Pruning (artificial neural network)
In the context of artificial neural network, pruning is the practice of removing parameters (which may entail removing individual parameters, or parameters in groups such as by neurons) from an existing network.[1] The goal of this process is to maintain accuracy of the network while increasing its efficiency. This can be done to reduce the computational resources required to run the neural network.
A basic algorithm for pruning is as follows:[2][3]
- Evaluate the importance of each neuron.
- Rank the neurons according to their importance (assuming there is a clearly defined measure for "importance").
- Remove the least important neuron.
- Check a termination condition (to be determined by the user) to see whether to continue pruning.

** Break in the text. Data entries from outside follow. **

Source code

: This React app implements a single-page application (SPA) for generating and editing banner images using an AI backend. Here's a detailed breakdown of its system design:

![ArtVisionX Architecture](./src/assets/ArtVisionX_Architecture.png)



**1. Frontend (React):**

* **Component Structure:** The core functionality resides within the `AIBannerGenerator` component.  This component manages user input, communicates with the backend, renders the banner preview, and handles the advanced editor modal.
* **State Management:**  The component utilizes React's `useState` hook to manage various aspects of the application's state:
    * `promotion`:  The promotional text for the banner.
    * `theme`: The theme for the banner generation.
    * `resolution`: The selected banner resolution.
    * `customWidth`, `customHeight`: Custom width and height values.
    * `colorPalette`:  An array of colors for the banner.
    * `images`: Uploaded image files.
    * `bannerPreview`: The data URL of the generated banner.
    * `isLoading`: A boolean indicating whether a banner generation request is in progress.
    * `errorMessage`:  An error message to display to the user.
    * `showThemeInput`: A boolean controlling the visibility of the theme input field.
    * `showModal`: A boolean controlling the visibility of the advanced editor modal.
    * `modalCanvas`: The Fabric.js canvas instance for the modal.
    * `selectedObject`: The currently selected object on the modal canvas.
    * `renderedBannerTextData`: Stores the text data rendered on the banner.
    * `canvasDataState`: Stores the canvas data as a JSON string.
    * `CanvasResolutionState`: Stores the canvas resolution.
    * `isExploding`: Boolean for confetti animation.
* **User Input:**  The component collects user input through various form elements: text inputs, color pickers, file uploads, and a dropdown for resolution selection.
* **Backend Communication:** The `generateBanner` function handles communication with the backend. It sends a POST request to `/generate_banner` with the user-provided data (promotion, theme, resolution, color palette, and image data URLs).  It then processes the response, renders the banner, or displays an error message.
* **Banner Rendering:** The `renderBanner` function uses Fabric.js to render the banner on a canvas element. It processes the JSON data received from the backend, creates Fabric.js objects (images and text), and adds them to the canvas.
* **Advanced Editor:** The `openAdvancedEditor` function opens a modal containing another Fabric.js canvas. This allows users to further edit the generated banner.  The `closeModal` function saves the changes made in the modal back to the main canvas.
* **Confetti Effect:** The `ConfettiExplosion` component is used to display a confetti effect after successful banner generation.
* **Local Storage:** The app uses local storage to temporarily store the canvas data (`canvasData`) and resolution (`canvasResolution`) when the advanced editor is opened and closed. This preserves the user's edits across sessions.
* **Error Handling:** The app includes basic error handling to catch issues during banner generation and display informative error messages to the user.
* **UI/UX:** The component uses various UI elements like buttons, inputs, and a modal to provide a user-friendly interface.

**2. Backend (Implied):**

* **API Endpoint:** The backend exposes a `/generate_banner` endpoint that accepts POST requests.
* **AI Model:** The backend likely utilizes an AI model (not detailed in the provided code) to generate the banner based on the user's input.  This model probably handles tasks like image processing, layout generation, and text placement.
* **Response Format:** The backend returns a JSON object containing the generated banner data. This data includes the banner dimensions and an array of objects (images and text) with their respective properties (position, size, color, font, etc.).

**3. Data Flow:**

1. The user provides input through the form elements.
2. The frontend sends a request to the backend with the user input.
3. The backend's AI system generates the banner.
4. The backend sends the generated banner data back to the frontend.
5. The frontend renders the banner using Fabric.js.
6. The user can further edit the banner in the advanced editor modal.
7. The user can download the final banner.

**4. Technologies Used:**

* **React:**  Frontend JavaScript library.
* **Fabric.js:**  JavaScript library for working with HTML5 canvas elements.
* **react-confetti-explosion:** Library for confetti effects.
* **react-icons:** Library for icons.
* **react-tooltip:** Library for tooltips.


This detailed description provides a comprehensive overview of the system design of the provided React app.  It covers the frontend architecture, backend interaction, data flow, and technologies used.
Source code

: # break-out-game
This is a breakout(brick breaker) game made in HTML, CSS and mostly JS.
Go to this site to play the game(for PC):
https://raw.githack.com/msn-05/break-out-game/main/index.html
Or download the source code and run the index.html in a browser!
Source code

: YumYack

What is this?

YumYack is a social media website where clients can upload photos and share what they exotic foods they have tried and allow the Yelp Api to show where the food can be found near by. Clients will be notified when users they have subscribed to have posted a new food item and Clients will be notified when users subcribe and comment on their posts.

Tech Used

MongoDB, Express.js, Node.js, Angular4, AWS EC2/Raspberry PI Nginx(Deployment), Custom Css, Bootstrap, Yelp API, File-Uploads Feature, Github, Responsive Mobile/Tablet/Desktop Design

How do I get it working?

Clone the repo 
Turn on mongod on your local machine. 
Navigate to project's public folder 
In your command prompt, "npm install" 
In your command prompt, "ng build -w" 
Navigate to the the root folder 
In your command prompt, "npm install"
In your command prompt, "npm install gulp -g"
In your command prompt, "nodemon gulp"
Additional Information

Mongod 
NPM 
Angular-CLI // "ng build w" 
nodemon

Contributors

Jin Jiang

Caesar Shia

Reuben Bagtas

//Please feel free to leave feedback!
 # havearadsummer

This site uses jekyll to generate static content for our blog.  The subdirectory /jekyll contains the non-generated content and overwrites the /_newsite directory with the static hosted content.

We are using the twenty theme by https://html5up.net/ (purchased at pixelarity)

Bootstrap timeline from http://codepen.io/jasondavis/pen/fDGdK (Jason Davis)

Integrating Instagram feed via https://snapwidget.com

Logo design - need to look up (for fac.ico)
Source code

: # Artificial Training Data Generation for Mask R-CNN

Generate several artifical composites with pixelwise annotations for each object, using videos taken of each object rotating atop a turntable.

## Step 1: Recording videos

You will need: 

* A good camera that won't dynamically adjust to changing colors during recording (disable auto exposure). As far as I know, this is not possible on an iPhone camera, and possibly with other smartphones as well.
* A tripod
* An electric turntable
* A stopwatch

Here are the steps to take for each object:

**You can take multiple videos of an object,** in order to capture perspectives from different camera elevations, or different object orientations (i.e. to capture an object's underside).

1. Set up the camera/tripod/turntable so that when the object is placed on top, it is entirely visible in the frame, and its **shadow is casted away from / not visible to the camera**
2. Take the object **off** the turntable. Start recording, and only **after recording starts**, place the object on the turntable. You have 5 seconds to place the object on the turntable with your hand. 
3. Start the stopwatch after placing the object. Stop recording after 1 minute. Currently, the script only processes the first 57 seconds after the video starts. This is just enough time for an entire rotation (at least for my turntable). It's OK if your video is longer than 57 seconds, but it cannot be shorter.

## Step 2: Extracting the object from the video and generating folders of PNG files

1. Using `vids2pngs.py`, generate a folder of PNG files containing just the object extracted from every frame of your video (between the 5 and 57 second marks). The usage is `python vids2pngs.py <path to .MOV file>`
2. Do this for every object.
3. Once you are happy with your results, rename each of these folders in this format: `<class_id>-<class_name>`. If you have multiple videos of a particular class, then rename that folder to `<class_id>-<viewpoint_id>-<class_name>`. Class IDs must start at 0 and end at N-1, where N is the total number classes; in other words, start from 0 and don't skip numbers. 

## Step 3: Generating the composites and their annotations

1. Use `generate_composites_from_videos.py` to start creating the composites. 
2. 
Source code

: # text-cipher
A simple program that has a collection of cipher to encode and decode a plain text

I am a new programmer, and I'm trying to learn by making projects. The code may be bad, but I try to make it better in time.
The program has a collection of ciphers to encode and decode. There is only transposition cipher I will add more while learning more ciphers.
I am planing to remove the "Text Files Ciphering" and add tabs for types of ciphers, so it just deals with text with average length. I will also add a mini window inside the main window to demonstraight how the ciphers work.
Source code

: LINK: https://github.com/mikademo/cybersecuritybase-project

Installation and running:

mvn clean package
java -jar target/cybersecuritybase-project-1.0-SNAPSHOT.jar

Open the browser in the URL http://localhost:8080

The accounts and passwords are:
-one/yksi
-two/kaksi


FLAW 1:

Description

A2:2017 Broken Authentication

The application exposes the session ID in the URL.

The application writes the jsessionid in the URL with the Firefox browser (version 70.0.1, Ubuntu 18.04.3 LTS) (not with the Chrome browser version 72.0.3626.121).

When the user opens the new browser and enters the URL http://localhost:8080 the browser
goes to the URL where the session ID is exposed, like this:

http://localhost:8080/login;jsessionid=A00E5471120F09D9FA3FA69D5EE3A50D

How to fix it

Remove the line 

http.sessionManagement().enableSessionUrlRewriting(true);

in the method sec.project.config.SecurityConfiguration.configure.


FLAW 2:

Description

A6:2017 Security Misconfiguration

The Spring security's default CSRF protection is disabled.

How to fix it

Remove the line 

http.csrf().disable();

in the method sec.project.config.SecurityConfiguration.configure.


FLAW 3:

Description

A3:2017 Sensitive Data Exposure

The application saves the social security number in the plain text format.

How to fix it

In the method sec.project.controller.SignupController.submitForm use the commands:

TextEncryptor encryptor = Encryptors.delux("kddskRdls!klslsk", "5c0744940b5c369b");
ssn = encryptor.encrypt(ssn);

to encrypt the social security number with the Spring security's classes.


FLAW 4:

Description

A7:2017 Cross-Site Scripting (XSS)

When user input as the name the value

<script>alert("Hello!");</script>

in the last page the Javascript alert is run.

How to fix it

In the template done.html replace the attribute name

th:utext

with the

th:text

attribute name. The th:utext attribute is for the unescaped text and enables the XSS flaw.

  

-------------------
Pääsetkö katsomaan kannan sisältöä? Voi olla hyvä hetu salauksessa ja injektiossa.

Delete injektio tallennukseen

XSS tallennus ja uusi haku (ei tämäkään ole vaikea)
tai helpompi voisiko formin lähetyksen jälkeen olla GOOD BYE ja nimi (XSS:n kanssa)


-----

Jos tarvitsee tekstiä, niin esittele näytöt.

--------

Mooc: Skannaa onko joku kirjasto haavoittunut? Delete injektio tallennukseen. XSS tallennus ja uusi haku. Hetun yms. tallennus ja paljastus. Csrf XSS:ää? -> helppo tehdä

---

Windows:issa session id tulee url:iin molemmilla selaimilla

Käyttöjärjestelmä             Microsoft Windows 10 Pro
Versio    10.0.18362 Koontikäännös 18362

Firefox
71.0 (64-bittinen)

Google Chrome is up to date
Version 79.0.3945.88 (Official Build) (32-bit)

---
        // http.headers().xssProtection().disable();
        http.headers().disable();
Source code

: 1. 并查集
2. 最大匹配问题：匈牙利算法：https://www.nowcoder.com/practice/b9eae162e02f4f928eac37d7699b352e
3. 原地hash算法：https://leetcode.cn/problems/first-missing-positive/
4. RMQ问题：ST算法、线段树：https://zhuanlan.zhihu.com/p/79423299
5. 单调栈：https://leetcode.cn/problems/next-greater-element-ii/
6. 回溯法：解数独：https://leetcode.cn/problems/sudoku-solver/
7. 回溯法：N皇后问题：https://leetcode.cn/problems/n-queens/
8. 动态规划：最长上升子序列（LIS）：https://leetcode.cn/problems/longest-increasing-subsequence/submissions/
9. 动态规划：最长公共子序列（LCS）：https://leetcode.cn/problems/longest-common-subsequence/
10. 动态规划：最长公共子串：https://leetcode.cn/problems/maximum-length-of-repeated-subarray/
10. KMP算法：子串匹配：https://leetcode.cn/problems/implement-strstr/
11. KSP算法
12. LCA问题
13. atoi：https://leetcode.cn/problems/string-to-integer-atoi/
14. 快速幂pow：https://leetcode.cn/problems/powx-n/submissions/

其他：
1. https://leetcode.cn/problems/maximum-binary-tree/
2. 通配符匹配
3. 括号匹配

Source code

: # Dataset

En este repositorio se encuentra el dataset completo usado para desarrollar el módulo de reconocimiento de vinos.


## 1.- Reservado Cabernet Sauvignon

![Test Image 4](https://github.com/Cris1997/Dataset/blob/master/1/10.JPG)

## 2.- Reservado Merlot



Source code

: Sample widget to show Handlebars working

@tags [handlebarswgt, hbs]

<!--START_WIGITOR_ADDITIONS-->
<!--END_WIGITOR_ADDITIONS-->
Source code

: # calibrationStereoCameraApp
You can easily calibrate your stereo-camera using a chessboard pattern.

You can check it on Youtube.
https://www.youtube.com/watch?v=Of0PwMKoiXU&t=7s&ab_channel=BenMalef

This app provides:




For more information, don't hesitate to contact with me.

Recently a highly pruned three layer tree architecture, has achieved a similar success rate to that of LeNet-5 on the CIFAR-10 dataset with a lesser computational complexity.[4]
References
- Blalock, Davis; Ortiz, Jose Javier Gonzalez; Frankle, Jonathan; Guttag, John (2020-03-06). "What is the State of Neural Network Pruning?". arXiv:2003.03033 [cs.LG].
- Molchanov, P., Tyree, S., Karras, T., Aila, T., & Kautz, J. (2016). Pruning convolutional neural networks for resource efficient inference. arXiv preprint arXiv:1611.06440.
- Pruning deep neural networks to make them fast and small.
- Meir, Yuval; Ben-Noam, Itamar; Tzach, Yarden; Hodassman, Shiri; Kanter, Ido (2023-01-30). "Learning on tree architectures outperforms a convolutional feedforward network". Scientific Reports. 13 (1): 962. doi:10.1038/s41598-023-27986-6. ISSN 2045-2322. PMC 9886946. PMID 36717568.